Here, LATERAL implies that the sub-query should be evaluated for each parent row. This allow us to refer to the parent columns (invoices.id). It is analogous to the following JavaScript snippet:

const invoices = [...];
const items = [...];

invoices.map(invoice => {
	let max_price = (items
		.filter(item => item.invoice_id == invoice.id)
		.map(item => item.price)
		.reduce((a, b) => Math.max(a, b), 0)
	);

	return {id: invoice.id, total: invoice.total, max: max_price};
})

In my opinion, the JavaScript query structure is much clearer, because:

invoices.map(invoice => { ... }) shows that we are performing this operation for each invoice.
We are able to aggregate the items table down to a single value max_price. In SQL, JOIN LATERAL produced a relation that has to be JOINed back (albeit using a no-op TRUE condition).
The resulting object is constructed at the bottom of the query as opposed to SELECT clause at the top. This gives the query a “flow from top-to-bottom”.
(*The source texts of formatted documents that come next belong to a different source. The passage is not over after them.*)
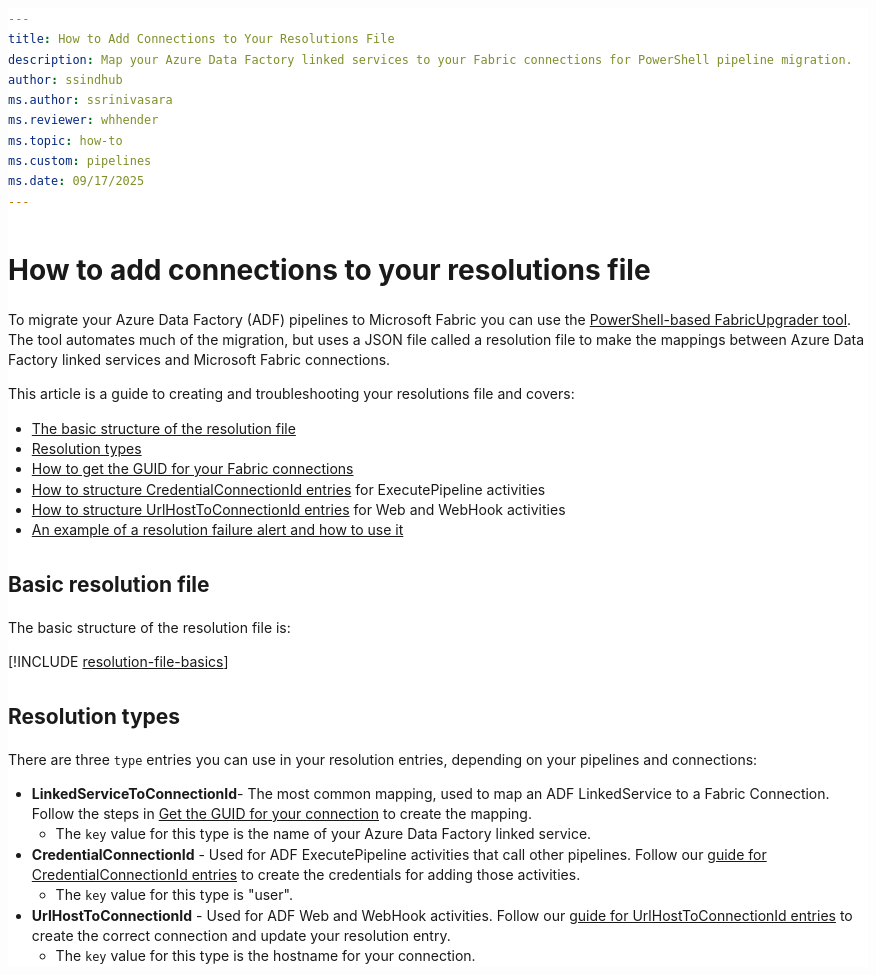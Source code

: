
 ```yaml
---
title: How to Add Connections to Your Resolutions File
description: Map your Azure Data Factory linked services to your Fabric connections for PowerShell pipeline migration.
author: ssindhub
ms.author: ssrinivasara
ms.reviewer: whhender
ms.topic: how-to
ms.custom: pipelines
ms.date: 09/17/2025
---
```


# How to add connections to your resolutions file

To migrate your Azure Data Factory (ADF) pipelines to Microsoft Fabric you can use the [PowerShell-based FabricUpgrader tool](migrate-pipelines-powershell-upgrade-module-for-azure-data-factory-to-fabric.md). The tool automates much of the migration, but uses a JSON file called a resolution file to make the mappings between Azure Data Factory linked services and Microsoft Fabric connections.

This article is a guide to creating and troubleshooting your resolutions file and covers:

- [The basic structure of the resolution file](#basic-resolution-file)
- [Resolution types](#resolution-types)
- [How to get the GUID for your Fabric connections](#get-the-guid-for-your-connection)
- [How to structure CredentialConnectionId entries](#credentialconnectionid-entries) for ExecutePipeline activities
- [How to structure UrlHostToConnectionId entries](#urlhosttoconnectionid-entries) for Web and WebHook activities
- [An example of a resolution failure alert and how to use it](#example-alert-and-how-to-use-it)

## Basic resolution file

The basic structure of the resolution file is:

[!INCLUDE [resolution-file-basics](includes/resolution-file-basics.md)]

## Resolution types

There are three `type` entries you can use in your resolution entries, depending on your pipelines and connections:

- **LinkedServiceToConnectionId**- The most common mapping, used to map an ADF LinkedService to a Fabric Connection. Follow the steps in [Get the GUID for your connection](#get-the-guid-for-your-connection) to create the mapping.
    - The `key` value for this type is the name of your Azure Data Factory linked service.
- **CredentialConnectionId** - Used for ADF ExecutePipeline activities that call other pipelines. Follow our [guide for CredentialConnectionId entries](#credentialconnectionid-entries) to create the credentials for adding those activities.
    - The `key` value for this type is "user".
- **UrlHostToConnectionId** - Used for ADF Web and WebHook activities. Follow our [guide for UrlHostToConnectionId entries](#urlhosttoconnectionid-entries) to create the correct connection and update your resolution entry.
    - The `key` value for this type is the hostname for your connection.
I wish we would be able to run proper programming languages on relational databases. With “proper” I mean languages that don’t base their structure on the natural English language, but on simple logic rules.

Stepping back a bit, we wanted a way to guide users away from grouping by primary key. It seems like the “clearer solution” we were looking for is moving the grouping from the top-level query into a per-row scope.

To be honest, I don’t know how to put this into simple and clear terms so it could become an error message.

Maybe the solution is not to fix SQL, but start with a language that would have explicit scopes (such as invoice => { ... }) and a data-flow model that would force the user to think in terms of mapping operations.